Deixando escapar cerca de 45 milhões de passageiros por ano, a SuperVia pode ter renunciado faturar, só neste ramal, mais de 2 bilhões de reais desde 2016. Nada mal para quem vive trafegando em crises.

Metrô de superfície de Luanda

Estima-se que apenas o ramal de Deodoro deixou de atrair cerca de 140 mil passageiros por dia útil, impactando principalmente as estações Dom Pedro II, Madureira, São Cristóvão e Méier. Juntas, essas estações perderam mais de 25 milhões de passageiros por ano, mais da metade das perdas verificadas em todo o trecho.

Proporcionalmente, a estação de Madureira foi a que mais perdeu passageiros entre 2016 e 2024: perto de 60%, o que equivale pelo menos 20 mil pessoas desistindo de passar por ela todos os dias, com reflexos diretos sobre o comércio instalado ao redor da estação. O enfraquecimento do fluxo de passageiros compromete não só a lógica da mobilidade, mas a vitalidade econômica de centros de bairro tradicionalmente dependentes da circulação intensa, como é o caso de Madureira.

Metrô de superfície de Lisboa

Já em termos absolutos, a estação que mais sentiu a redução de passageiros foi a Dom Pedro II, onde mais de 100 mil pessoas deixaram de circular por dia útil, algo em torno 600.000 usuários em uma semana. Se somarmos as perdas também verificadas nos outros ramais da SuperVia, não é difícil intuir o quanto o centro do Rio perdeu o status de ser destino e motivo de viagem por trem para muita gente da Região Metropolitana.

Há no ramal de Deodoro estações como Cascadura e Engenho de Dentro que perderam passageiros inclusive durante as Olimpíadas, mesmo com os trens operando com intervalos de 6 minutos, como um metrô de superfície. Apesar dessas exceções, os poucos mais de 20 km de extensão do ramal e suas 18 estações, fora Dom Pedro II, foram capazes de injetar 40 mil passageiros por dia útil no sistema, atraídos por uma oferta e qualidade de serviço até então inéditas.

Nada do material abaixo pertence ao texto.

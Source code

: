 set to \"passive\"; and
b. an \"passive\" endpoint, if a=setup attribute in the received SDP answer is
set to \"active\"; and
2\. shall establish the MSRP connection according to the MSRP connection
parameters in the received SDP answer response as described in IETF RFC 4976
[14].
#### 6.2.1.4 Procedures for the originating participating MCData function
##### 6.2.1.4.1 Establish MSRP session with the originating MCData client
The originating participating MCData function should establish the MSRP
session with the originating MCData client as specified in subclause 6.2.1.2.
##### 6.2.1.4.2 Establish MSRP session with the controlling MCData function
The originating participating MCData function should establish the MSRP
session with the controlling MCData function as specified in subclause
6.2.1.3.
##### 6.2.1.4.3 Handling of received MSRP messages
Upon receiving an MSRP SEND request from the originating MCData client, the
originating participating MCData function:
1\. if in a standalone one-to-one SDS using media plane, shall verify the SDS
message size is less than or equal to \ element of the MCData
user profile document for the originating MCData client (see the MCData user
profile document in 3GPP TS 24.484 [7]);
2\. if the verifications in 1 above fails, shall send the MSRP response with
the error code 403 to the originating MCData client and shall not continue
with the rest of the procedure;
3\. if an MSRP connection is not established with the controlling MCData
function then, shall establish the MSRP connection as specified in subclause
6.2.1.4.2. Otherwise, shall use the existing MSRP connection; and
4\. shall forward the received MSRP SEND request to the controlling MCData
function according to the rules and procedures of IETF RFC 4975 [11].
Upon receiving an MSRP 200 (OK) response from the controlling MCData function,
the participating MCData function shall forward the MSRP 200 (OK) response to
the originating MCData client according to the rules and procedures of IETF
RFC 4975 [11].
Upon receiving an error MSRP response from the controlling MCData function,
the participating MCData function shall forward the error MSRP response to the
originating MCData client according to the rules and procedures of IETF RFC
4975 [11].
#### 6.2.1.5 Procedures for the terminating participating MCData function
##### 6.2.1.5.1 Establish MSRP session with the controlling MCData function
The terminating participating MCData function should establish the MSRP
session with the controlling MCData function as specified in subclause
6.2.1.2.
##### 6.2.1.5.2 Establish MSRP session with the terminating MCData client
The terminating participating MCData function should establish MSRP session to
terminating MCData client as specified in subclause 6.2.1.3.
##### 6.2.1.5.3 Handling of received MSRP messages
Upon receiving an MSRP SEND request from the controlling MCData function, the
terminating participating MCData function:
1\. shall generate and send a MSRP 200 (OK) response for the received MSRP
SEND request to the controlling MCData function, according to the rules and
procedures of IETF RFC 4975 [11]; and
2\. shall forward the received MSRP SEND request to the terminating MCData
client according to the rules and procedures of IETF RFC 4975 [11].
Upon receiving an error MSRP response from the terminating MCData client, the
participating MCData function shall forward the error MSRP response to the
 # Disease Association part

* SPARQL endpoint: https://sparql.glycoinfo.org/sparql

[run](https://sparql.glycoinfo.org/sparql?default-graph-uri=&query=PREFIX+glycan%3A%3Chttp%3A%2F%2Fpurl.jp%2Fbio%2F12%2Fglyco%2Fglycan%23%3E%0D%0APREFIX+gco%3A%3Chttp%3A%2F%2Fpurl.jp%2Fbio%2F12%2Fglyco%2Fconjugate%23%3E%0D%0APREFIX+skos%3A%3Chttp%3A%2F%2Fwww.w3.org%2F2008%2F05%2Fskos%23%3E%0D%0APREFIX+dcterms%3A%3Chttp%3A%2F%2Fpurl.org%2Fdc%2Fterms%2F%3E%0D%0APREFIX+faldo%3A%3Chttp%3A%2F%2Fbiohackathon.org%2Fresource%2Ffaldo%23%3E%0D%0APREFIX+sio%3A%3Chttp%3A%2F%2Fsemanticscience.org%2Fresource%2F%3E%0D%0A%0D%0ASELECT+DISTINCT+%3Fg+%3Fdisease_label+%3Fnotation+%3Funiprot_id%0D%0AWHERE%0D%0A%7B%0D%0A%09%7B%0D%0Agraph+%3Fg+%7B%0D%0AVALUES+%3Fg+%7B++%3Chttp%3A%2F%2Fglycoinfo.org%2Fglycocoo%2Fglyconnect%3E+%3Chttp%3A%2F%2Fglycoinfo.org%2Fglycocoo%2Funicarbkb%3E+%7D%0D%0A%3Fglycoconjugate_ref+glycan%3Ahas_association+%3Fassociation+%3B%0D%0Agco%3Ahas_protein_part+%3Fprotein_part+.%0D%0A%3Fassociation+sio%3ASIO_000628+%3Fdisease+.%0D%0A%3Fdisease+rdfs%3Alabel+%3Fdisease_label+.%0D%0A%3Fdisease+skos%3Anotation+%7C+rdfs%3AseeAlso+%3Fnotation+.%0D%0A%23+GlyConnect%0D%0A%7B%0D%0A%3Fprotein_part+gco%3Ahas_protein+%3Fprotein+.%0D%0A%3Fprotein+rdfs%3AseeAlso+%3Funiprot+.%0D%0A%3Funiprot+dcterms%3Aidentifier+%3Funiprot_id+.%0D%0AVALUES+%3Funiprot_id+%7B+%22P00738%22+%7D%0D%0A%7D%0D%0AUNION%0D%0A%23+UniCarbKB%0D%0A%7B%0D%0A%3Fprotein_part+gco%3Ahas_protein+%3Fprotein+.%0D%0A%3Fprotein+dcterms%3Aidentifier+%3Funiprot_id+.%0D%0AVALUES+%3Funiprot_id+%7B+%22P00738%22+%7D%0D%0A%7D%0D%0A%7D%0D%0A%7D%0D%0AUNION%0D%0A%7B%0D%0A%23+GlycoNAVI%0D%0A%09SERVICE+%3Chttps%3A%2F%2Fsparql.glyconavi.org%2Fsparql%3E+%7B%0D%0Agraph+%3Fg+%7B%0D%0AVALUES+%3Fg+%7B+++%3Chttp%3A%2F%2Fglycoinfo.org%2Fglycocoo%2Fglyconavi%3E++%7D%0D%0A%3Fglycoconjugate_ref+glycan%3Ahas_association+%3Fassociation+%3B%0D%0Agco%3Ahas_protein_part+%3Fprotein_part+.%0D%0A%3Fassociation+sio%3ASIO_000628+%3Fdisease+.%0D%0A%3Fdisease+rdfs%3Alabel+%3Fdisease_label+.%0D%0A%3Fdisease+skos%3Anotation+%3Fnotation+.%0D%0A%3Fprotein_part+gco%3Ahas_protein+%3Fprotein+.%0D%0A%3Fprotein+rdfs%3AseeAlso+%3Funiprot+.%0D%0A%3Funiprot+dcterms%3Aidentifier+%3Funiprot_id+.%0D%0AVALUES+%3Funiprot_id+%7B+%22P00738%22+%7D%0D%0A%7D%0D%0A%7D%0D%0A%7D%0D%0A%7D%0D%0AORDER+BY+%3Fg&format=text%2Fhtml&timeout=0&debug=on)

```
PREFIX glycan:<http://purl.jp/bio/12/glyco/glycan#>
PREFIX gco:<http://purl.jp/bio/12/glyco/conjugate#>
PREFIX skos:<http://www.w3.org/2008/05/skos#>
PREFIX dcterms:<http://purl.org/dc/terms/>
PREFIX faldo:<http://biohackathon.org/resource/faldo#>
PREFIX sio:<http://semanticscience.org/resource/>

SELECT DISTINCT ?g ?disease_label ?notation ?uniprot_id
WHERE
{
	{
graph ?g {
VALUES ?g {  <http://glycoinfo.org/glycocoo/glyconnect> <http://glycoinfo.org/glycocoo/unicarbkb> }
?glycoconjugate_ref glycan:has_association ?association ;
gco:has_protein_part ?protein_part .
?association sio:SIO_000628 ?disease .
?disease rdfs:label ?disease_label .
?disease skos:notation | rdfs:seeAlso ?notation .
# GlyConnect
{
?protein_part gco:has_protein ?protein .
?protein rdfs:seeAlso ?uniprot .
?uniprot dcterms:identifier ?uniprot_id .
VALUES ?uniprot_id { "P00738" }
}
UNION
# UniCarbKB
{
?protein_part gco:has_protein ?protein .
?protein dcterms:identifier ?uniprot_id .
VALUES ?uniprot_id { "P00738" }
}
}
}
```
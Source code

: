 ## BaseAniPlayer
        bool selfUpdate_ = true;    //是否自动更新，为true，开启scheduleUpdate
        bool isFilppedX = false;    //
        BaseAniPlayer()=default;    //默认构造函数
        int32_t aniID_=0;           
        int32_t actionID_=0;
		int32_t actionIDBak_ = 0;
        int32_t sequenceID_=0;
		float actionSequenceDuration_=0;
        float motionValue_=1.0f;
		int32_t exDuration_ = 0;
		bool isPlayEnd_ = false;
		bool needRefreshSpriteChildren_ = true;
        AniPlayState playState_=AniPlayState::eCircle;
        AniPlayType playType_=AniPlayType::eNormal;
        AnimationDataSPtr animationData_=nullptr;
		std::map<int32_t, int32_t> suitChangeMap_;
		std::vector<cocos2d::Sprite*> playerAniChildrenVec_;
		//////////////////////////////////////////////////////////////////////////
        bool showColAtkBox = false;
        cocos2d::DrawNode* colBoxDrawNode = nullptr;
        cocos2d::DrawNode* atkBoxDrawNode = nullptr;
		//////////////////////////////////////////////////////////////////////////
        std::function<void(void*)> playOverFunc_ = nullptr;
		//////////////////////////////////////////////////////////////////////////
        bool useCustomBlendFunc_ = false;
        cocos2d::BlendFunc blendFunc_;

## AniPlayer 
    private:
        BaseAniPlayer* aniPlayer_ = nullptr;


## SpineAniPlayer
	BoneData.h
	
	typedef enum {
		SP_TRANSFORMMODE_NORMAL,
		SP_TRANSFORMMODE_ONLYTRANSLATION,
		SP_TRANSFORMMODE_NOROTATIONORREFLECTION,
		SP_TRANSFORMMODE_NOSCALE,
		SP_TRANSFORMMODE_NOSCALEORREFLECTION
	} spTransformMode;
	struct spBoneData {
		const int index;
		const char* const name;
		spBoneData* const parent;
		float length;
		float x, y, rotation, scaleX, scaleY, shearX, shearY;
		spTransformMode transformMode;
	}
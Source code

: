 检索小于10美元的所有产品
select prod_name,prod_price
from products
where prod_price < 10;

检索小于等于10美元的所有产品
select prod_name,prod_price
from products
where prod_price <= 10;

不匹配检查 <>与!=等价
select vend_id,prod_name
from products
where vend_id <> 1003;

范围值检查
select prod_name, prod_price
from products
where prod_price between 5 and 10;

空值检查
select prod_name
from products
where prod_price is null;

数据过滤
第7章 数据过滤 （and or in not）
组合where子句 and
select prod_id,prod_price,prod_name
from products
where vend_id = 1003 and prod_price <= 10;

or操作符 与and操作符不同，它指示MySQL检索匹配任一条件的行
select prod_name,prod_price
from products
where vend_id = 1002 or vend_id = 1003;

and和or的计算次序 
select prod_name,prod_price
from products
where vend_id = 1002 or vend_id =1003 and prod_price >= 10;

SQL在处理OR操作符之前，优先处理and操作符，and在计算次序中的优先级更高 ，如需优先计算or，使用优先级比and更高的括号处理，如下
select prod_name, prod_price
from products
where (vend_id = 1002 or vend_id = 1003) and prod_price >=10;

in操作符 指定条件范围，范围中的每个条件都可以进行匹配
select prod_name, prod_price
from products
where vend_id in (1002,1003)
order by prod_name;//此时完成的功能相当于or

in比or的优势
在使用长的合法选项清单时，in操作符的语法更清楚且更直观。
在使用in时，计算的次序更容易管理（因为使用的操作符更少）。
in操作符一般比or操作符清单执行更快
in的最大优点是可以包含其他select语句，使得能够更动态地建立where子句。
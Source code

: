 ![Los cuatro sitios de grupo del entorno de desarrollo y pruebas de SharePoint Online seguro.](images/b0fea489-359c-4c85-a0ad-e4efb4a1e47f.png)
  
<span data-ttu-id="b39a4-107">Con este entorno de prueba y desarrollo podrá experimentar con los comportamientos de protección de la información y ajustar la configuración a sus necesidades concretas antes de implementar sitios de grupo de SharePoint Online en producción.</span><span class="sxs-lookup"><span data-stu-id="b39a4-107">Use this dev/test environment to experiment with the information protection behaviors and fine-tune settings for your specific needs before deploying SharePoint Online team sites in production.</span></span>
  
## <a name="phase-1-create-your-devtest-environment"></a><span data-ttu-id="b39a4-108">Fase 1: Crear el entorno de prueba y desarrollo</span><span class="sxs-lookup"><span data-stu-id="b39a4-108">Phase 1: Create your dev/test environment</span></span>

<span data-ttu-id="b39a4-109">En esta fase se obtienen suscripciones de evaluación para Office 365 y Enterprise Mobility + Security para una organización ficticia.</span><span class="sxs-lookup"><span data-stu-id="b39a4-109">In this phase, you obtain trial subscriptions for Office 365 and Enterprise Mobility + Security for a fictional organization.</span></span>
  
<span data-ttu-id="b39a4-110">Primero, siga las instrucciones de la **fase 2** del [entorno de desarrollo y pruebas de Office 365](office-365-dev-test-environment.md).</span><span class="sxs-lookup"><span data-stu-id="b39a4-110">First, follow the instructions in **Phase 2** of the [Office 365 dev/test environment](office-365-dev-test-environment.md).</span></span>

A experiência do ramal de Deodoro, se estendida aos outros ramais, Santa Cruz, Japeri, Gramacho e Belford Roxo, representaria a maior e mais efetiva contribuição para promover uma mobilidade urbana inclusiva, segura e sustentável na Região Metropolitana do Rio. Além de comprovadamente possível, a ampliação desse padrão tem custos bem inferiores aos projetos de viabilidade duvidosa anunciados para implantação a curto prazo, na área metropolitana do Rio.

Com a palavra, a razão.

*Vicente Loureiro é arquiteto e urbanista, doutorando pela Universidade de Lisboa e autor dos livros “Prosa Urbana” e “Tempo de Cidade”.